··· Records for processing ···

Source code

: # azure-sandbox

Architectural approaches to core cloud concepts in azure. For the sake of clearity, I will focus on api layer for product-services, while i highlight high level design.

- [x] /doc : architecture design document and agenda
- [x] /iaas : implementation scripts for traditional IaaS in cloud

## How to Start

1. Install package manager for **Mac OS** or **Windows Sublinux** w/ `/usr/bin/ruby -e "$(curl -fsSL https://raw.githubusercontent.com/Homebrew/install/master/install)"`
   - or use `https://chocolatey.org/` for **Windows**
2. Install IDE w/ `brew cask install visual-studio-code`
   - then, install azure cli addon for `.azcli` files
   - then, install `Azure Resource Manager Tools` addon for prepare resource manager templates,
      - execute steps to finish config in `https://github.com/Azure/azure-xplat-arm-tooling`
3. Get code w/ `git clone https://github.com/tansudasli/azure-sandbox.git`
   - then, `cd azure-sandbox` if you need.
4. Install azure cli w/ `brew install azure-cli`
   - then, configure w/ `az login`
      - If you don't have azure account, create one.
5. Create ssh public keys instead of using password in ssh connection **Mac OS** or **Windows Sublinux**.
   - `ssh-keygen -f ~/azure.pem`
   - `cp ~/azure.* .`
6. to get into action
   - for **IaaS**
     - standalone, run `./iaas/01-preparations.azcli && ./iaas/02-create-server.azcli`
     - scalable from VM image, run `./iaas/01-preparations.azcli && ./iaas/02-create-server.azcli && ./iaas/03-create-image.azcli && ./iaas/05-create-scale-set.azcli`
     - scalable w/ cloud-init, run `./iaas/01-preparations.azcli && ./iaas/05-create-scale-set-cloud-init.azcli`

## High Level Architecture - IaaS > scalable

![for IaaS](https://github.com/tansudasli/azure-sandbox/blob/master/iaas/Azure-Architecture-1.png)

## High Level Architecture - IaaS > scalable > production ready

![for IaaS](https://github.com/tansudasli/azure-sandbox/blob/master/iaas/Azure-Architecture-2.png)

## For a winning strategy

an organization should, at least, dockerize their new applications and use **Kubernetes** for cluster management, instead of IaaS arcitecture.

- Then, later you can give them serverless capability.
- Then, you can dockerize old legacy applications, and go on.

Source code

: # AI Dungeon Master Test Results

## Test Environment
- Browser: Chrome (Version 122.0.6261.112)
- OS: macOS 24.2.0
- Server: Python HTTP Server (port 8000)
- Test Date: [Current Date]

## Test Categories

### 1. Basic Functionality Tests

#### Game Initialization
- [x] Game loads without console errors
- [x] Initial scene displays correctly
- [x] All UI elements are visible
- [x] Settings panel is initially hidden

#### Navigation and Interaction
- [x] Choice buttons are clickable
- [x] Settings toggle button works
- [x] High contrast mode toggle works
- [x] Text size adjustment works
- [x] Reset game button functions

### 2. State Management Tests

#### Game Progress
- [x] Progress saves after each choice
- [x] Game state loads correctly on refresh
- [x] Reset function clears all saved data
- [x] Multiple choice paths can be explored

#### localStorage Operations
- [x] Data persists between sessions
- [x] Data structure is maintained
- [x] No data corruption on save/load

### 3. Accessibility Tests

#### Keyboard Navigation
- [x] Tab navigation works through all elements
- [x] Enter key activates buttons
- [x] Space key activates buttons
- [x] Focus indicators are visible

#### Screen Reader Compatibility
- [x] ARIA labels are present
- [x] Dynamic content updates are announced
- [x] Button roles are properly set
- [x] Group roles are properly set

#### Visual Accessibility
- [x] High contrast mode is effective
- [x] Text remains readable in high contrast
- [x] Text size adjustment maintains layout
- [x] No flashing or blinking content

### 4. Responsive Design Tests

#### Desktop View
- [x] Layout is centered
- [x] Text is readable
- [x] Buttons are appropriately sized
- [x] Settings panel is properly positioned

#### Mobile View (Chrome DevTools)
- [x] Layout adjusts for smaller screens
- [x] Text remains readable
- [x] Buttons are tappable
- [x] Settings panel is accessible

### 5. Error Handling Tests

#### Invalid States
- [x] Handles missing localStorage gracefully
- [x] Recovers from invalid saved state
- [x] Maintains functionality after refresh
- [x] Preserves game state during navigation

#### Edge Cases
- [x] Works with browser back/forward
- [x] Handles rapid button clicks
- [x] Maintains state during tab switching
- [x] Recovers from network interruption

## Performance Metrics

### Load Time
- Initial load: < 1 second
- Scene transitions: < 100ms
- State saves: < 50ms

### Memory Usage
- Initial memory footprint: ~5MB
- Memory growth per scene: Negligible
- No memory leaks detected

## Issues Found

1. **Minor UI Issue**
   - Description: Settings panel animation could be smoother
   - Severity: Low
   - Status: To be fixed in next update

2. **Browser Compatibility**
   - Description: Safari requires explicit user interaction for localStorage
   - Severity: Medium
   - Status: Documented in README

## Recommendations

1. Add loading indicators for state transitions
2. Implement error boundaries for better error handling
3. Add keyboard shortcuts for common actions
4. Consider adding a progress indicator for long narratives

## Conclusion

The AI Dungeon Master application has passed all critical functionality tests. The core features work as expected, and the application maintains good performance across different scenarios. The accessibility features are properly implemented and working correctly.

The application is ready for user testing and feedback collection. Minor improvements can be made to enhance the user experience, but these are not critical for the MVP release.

···

* What you will do
Print out each record above exactly, with nothing omitted.

* Reply
Source code

: # azure-sandbox

Architectural approaches to core cloud concepts in azure. For the sake of clearity, I will focus on api layer for product-services, while i highlight high level design.

- [x] /doc : architecture design document and agenda
- [x] /iaas : implementation scripts for traditional IaaS in cloud

## How to Start

1. Install package manager for **Mac OS** or **Windows Sublinux** w/ `/usr/bin/ruby -e "$(curl -fsSL https://raw.githubusercontent.com/Homebrew/install/master/install)"`
   - or use `https://chocolatey.org/` for **Windows**
2. Install IDE w/ `brew cask install visual-studio-code`
   - then, install azure cli addon for `.azcli` files
   - then, install `Azure Resource Manager Tools` addon for prepare resource manager templates,
      - execute steps to finish config in `https://github.com/Azure/azure-xplat-arm-tooling`
3. Get code w/ `git clone https://github.com/tansudasli/azure-sandbox.git`
   - then, `cd azure-sandbox` if you need.
4. Install azure cli w/ `brew install azure-cli`
   - then, configure w/ `az login`
      - If you don't have azure account, create one.
5. Create ssh public keys instead of using password in ssh connection **Mac OS** or **Windows Sublinux**.
   - `ssh-keygen -f ~/azure.pem`
   - `cp ~/azure.* .`
6. to get into action
   - for **IaaS**
     - standalone, run `./iaas/01-preparations.azcli && ./iaas/02-create-server.azcli`
     - scalable from VM image, run `./iaas/01-preparations.azcli && ./iaas/02-create-server.azcli && ./iaas/03-create-image.azcli && ./iaas/05-create-scale-set.azcli`
     - scalable w/ cloud-init, run `./iaas/01-preparations.azcli && ./iaas/05-create-scale-set-cloud-init.azcli`

## High Level Architecture - IaaS > scalable

![for IaaS](https://github.com/tansudasli/azure-sandbox/blob/master/iaas/Azure-Architecture-1.png)

## High Level Architecture - IaaS > scalable > production ready

![for IaaS](https://github.com/tansudasli/azure-sandbox/blob/master/iaas/Azure-Architecture-2.png)

## For a winning strategy

an organization should, at least, dockerize their new applications and use **Kubernetes** for cluster management, instead of IaaS arcitecture.

- Then, later you can give them serverless capability.
- Then, you can dockerize old legacy applications, and go on.

Source code

: # AI Dungeon Master Test Results

## Test Environment
- Browser: Chrome (Version 122.0.6261.112)
- OS: macOS 24.2.0
- Server: Python HTTP Server (port 8000)
- Test Date: [Current Date]

## Test Categories

### 1. Basic Functionality Tests

#### Game Initialization
- [x] Game loads without console errors
- [x] Initial scene displays correctly
- [x] All UI elements are visible
- [x] Settings panel is initially hidden

#### Navigation and Interaction
- [x] Choice buttons are clickable
- [x] Settings toggle button works
- [x] High contrast mode toggle works
- [x] Text size adjustment works
- [x] Reset game button functions

### 2. State Management Tests

#### Game Progress
- [x] Progress saves after each choice
- [x] Game state loads correctly on refresh
- [x] Reset function clears all saved data
- [x] Multiple choice paths can be explored

#### localStorage Operations
- [x] Data persists between sessions
- [x] Data structure is maintained
- [x] No data corruption on save/load

### 3. Accessibility Tests

#### Keyboard Navigation
- [x] Tab navigation works through all elements
- [x] Enter key activates buttons
- [x] Space key activates buttons
- [x] Focus indicators are visible

#### Screen Reader Compatibility
- [x] ARIA labels are present
- [x] Dynamic content updates are announced
- [x] Button roles are properly set
- [x] Group roles are properly set

#### Visual Accessibility
- [x] High contrast mode is effective
- [x] Text remains readable in high contrast
- [x] Text size adjustment maintains layout
- [x] No flashing or blinking content

### 4. Responsive Design Tests

#### Desktop View
- [x] Layout is centered
- [x] Text is readable
- [x] Buttons are appropriately sized
- [x] Settings panel is properly positioned

#### Mobile View (Chrome DevTools)
- [x] Layout adjusts for smaller screens
- [x] Text remains readable
- [x] Buttons are tappable
- [x] Settings panel is accessible

### 5. Error Handling Tests

#### Invalid States
- [x] Handles missing localStorage gracefully
- [x] Recovers from invalid saved state
- [x] Maintains functionality after refresh
- [x] Preserves game state during navigation

#### Edge Cases
- [x] Works with browser back/forward
- [x] Handles rapid button clicks
- [x] Maintains state during tab switching
- [x] Recovers from network interruption

## Performance Metrics

### Load Time
- Initial load: < 1 second
- Scene transitions: < 100ms
- State saves: < 50ms

### Memory Usage
- Initial memory footprint: ~5MB
- Memory growth per scene: Negligible
- No memory leaks detected

## Issues Found

1. **Minor UI Issue**
   - Description: Settings panel animation could be smoother
   - Severity: Low
   - Status: To be fixed in next update

2. **Browser Compatibility**
   - Description: Safari requires explicit user interaction for localStorage
   - Severity: Medium
   - Status: Documented in README

## Recommendations

1. Add loading indicators for state transitions
2. Implement error boundaries for better error handling
3. Add keyboard shortcuts for common actions
4. Consider adding a progress indicator for long narratives

## Conclusion

The AI Dungeon Master application has passed all critical functionality tests. The core features work as expected, and the application maintains good performance across different scenarios. The accessibility features are properly implemented and working correctly.

The application is ready for user testing and feedback collection. Minor improvements can be made to enhance the user experience, but these are not critical for the MVP release.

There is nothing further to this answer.